Sunday, January 17, 2010

Reverse Mortgages provide a cash cushion

BY SAUL FRIEDMAN MCCLATCHY-TRIBUNE NEWS SERVICE
Many older homeowners are just getting by -- or worse. Retirement savings plans are down. Those 401(k)s have not grown enough to be counted on for retirement. Pension funds are hurting.  But if you're an older homeowner with sufficient equity to qualify, there could be some relief in a Home Equity Conversion Mortgage, also known as a reverse mortgage.
This type of mortgage allows homeowners 62 and older to convert part of the equity in their homes into tax-free cash without having to sell the home, give up the title, or take on a new monthly mortgage payment. It's called a reverse mortgage because instead of the homeowner making a payment to the lender, the lender makes payments to the homeowner. The lender eventually gets its money back when the home is sold or the owner dies. Any excess cash made from the home sale is returned to the owner or the owner's estate. The Federal Housing Administration guarantees the mortgage, meaning the borrower is protected from losing the property, and the lender is protected from losing the money, if the value of the property declines below the worth of the loan.
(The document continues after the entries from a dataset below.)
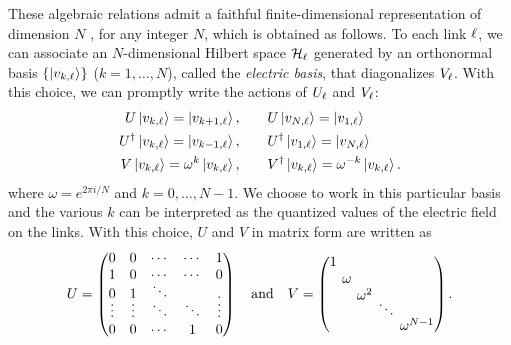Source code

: \begin{figure}[t]
\end{figure}


These algebraic relations admit a faithful finite-dimensional representation of dimension $N$ \cite{weyl1950theory}, for any integer $N$, which is obtained as follows.
To each link $\ell$, we can associate an $N$-dimensional Hilbert space $\mathcal{H}_\ell$ generated by an orthonormal basis $\{\ket{v_{k,\ell}}\}$ ($k=1, \dots,N$), called the \emph{electric basis}, that diagonalizes $V_\ell$.
With this choice, we can promptly write the actions of $U_\ell$ and $V_\ell$:
\begin{equation}
    \begin{split}
        U\ket{v_{k,\ell}}           = \ket{v_{k+1,\ell}}, & \qquad
        U\ket{v_{N,\ell}}           = \ket{v_{1,\ell}}\\
        U^{\dagger}\ket{v_{k,\ell}} = \ket{v_{k-1,\ell}}, & \qquad
        U^\dagger\ket{v_{1,\ell}}   = \ket{v_{N,\ell}}\\
        V\ket{v_{k,\ell}}           = \omega^k \ket{v_{k,\ell}}, & \qquad
        V^\dagger\ket{v_{k,\ell}}   = \omega^{-k} \ket{v_{k,\ell}}.
    \end{split}
    \label{eq:elect_basis_op_action}
\end{equation}
where $\omega = e^{2 \pi i / N}$ and $k = 0, \dots, N-1$.
We choose to work in this particular basis and the various $k$ can be interpreted as the quantized values of the electric field on the links.
With this choice, $U$ and $V$ in matrix form are written as
\begin{equation}
    U =
    \setlength\arraycolsep{5pt}
    \begin{pmatrix}
        0      & 0      & \cdots & \cdots & 1      \\
        1      & 0      & \cdots & \cdots & 0      \\[-5pt]
        0      & 1      & \ddots &        & . \\[-5pt]
        \vdots & \vdots & \ddots & \ddots & \vdots \\
        0      & 0      & \cdots & 1      & 0
    \end{pmatrix}
    \qand
    \setlength\arraycolsep{2pt}
    V =
    \begin{pmatrix}
        1 \\
        & \omega \\
        &         & \omega^2 \\[-7pt]
        &         &           & \ddots \\[-2pt]
        &         &           &         & \omega^{N-1}
    \end{pmatrix}.
\end{equation}

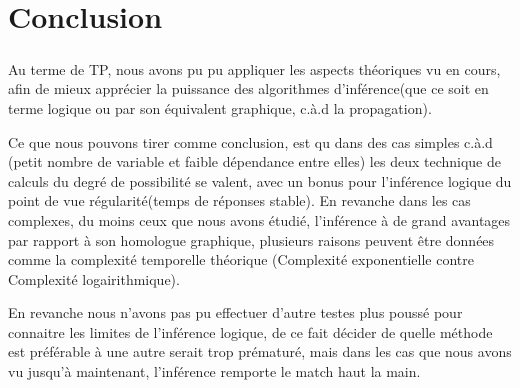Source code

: \documentclass[]{report}
\begin{document}
	\chapter{Conclusion}
	\paragraph{}
	Au terme de TP, nous avons pu pu appliquer les aspects théoriques vu en cours, afin de mieux apprécier la puissance des
	algorithmes d'inférence(que ce soit en terme logique ou par son équivalent graphique, c.à.d la propagation).
	\par 
	Ce que nous pouvons tirer comme conclusion, est qu dans des cas simples c.à.d (petit nombre de variable et faible dépendance
	entre elles) les deux technique de calculs du degré de possibilité se valent, avec un bonus pour l'inférence logique du point
	de vue régularité(temps de réponses stable). En revanche dans les cas complexes, du moins ceux que nous avons étudié, l'inférence
	à de grand avantages par rapport à son homologue graphique, plusieurs raisons peuvent être données comme la complexité 
	temporelle théorique (Complexité exponentielle contre Complexité logairithmique).
	\par 
	En revanche nous n'avons pas pu effectuer d'autre testes plus poussé pour connaitre les limites de l'inférence logique, de ce 
	fait décider de quelle méthode est préférable à une autre serait trop prématuré, mais dans les cas que nous avons vu jusqu'à 
	maintenant, l'inférence remporte le match haut la main.
\end{document}
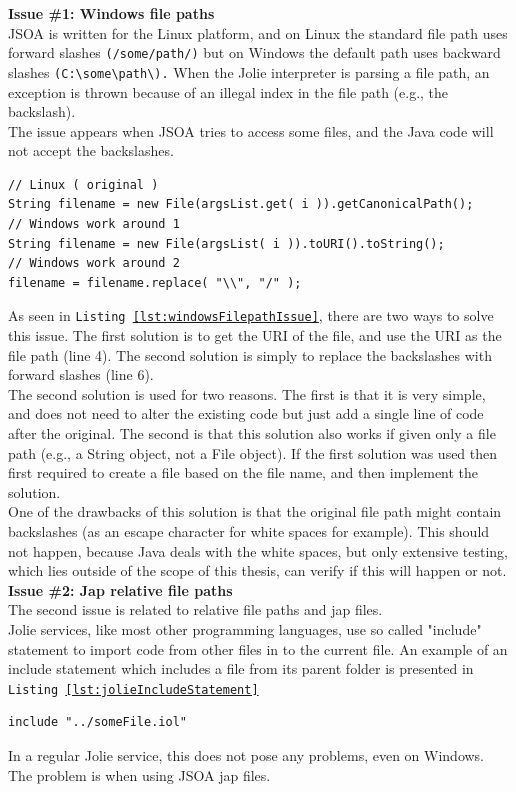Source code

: \documentclass[12pt,a4paper]{article}
\begin{document}
\textbf{Issue \#1: Windows file paths} \\
JSOA is written for the Linux platform, and on Linux the standard file path uses forward slashes \verb|(/some/path/)| but on Windows the default path uses backward slashes \verb|(C:\some\path\).| When the Jolie interpreter is parsing a file path, an exception is thrown because of an illegal index in the file path (e.g., the backslash). \\

The issue appears when JSOA tries to access some files, and the Java code will not accept the backslashes.

\begin{lstlisting}[caption={Windows file path issue},label={lst:windowsFilepathIssue}]
// Linux ( original )
String filename = new File(argsList.get( i )).getCanonicalPath();
// Windows work around 1
String filename = new File(argsList( i )).toURI().toString();
// Windows work around 2
filename = filename.replace( "\\", "/" );
\end{lstlisting}

As seen in \texttt{Listing \ref{lst:windowsFilepathIssue}}, there are two ways to solve this issue. The first solution is to get the URI of the file, and use the URI as the file path (line 4). The second solution is simply to replace the backslashes with forward slashes (line 6). \\
The second solution is used for two reasons. The first is that it is very simple, and does not need to alter the existing code but just add a single line of code after the original. The second is that this solution also works if given only a file path (e.g., a String object, not a File object). If the first solution was used then first required to create a file based on the file name, and then implement the solution. \\
One of the drawbacks of this solution is that the original file path might contain backslashes (as an escape character for white spaces for example). This should not happen, because Java deals with the white spaces, but only extensive testing, which lies outside of the scope of this thesis, can verify if this will happen or not. \\

\newpage
\textbf{Issue \#2: Jap relative file paths} \\
The second issue is related to relative file paths and jap files. \\
Jolie services, like most other programming languages, use so called "include" statement to import code from other files in to the current file. An example of an include statement which includes a file from its parent folder is presented in \texttt{Listing \ref{lst:jolieIncludeStatement}}
\begin{lstlisting}[caption={Jolie include statement},label={lst:jolieIncludeStatement}]
include "../someFile.iol"
\end{lstlisting}
In a regular Jolie service, this does not pose any problems, even on Windows. The problem is when using JSOA jap files. \\
\end{document}
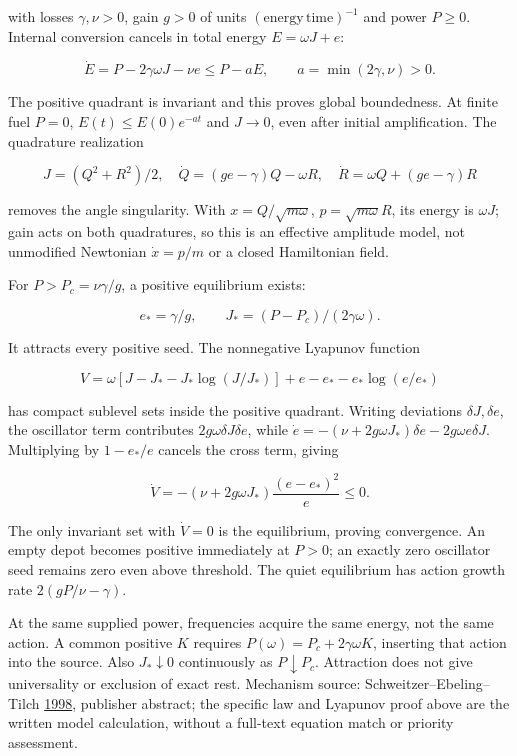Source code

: \documentclass[11pt,a4paper]{article}
\begin{document}
with losses \(\gamma,\nu>0\), gain \(g>0\) of units
\((\mathrm{energy}\,\mathrm{time})^{-1}\) and power \(P\ge0\). Internal
conversion cancels in total energy \(E=\omega J+e\):

\[\dot E=P-2\gamma\omega J-\nu e\le P-aE,
\qquad a=\min(2\gamma,\nu)>0.\]

The positive quadrant is invariant and this proves global boundedness.
At finite fuel \(P=0\), \(E(t)\le E(0)e^{-at}\) and \(J\to0\), even
after initial amplification. The quadrature realization

\[J=(Q^2+R^2)/2,\quad
\dot Q=(ge-\gamma)Q-\omega R,\quad
\dot R=\omega Q+(ge-\gamma)R\]

removes the angle singularity. With \(x=Q/\sqrt{m\omega}\),
\(p=\sqrt{m\omega}R\), its energy is \(\omega J\); gain acts on both
quadratures, so this is an effective amplitude model, not unmodified
Newtonian \(\dot x=p/m\) or a closed Hamiltonian field.

For \(P>P_c=\nu\gamma/g\), a positive equilibrium exists:

\[e_* =\gamma/g,\qquad J_*=(P-P_c)/(2\gamma\omega).\]

It attracts every positive seed. The nonnegative Lyapunov function

\[V=\omega[J-J_*-J_*\log(J/J_*)]+e-e_*-e_*\log(e/e_*)\]

has compact sublevel sets inside the positive quadrant. Writing
deviations \(\delta J,\delta e\), the oscillator term contributes
\(2g\omega\delta J\delta e\), while
\(\dot e=-(\nu+2g\omega J_*)\delta e-2g\omega e\delta J\). Multiplying
by \(1-e_*/e\) cancels the cross term, giving

\[\dot V=-(\nu+2g\omega J_*)\frac{(e-e_*)^2}{e}\le0.\]

The only invariant set with \(\dot V=0\) is the equilibrium, proving
convergence. An empty depot becomes positive immediately at \(P>0\); an
exactly zero oscillator seed remains zero even above threshold. The
quiet equilibrium has action growth rate \(2(gP/\nu-\gamma)\).

At the same supplied power, frequencies acquire the same energy, not the
same action. A common positive \(K\) requires
\(P(\omega)=P_c+2\gamma\omega K\), inserting that action into the
source. Also \(J_*\downarrow0\) continuously as \(P\downarrow P_c\).
Attraction does not give universality or exclusion of exact rest.
Mechanism source: Schweitzer--Ebeling--Tilch
\href{https://doi.org/10.1103/PhysRevLett.80.5044}{1998}, publisher
abstract; the specific law and Lyapunov proof above are the written
model calculation, without a full-text equation match or priority
assessment.
\end{document}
The proceeds may be taken as a line of credit or as payments.
Few have taken advantage of it, partly because they don't like to mortgage a home that's free and clear, or they're concerned about heirs. For fiscal year 2009, which ended Sept. 30, there were 114,692 reverse mortgages done in the United States. For Michigan, there were 2,088 reverse mortgages done in that same period.